Try it:
Please report how many lines of the data include the word "rightarrow", with the number as the entire reply.

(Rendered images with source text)
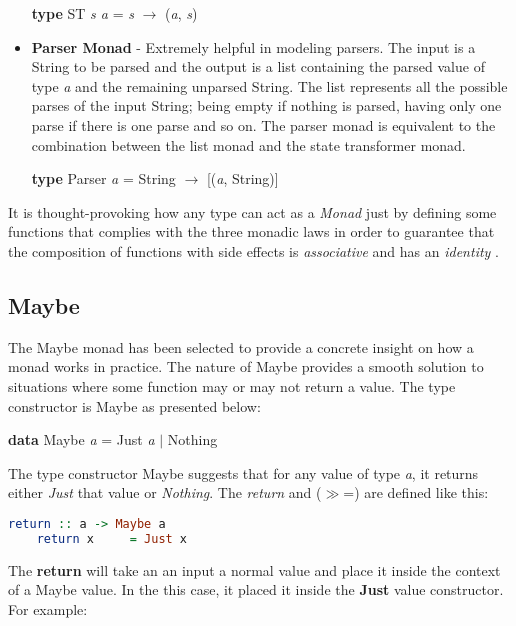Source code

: \documentclass[a4paper, onecolumn]{article}
\begin{document}
\begin{itemize}
    \begin{center}
        \textbf{type} ST \textit{s a} = \textit{s} $\rightarrow$ (\textit{a}, \textit{s})
    \end{center}
    \item \textbf{Parser Monad} - Extremely helpful in modeling parsers. The input is a String to be parsed and the output is a list containing the parsed value of type \textit{a} and the remaining unparsed String. The list represents all the possible parses of the input String; being empty if nothing is parsed, having only one parse if there is one parse and so on. The parser monad is equivalent to the combination between the list monad and the state transformer monad.  
    \begin{center}
        \textbf{type} Parser \textit{a} = String $\rightarrow$ [(\textit{a}, String)] 
    \end{center}
\end{itemize}
It is thought-provoking how any type can act as a \textit{Monad} just by defining some functions that complies with the three monadic laws in order to guarantee that the composition of functions with side effects is \textit{associative} and has an \textit{identity} \cite{essenceFP}.

\subsection{Maybe}
The Maybe monad has been selected to provide a concrete insight on how a monad works in practice. The nature of Maybe provides a smooth solution to situations where some function may or may not return a value. The type constructor is Maybe as presented below:

\begin{center}
    \textbf{data} Maybe \textit{a} = Just \textit{a} $\vert$ Nothing 
\end{center}
The type constructor Maybe suggests that for any value of type \textit{a}, it returns either \textit{Just} that value or \textit{Nothing}. The \textit{return} and ($\gg$=) are defined like this:
\begin{tcolorbox}
\begin{lstlisting}[language=Haskell]
    return :: a -> Maybe a
    return x     = Just x 
\end{lstlisting}
\end{tcolorbox}
The \textbf{return} will take an an input a normal value and place it inside the context of a Maybe value. In the this case, it placed it inside the \textbf{Just} value constructor. For example: 
\end{document}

Response to this exercise:
2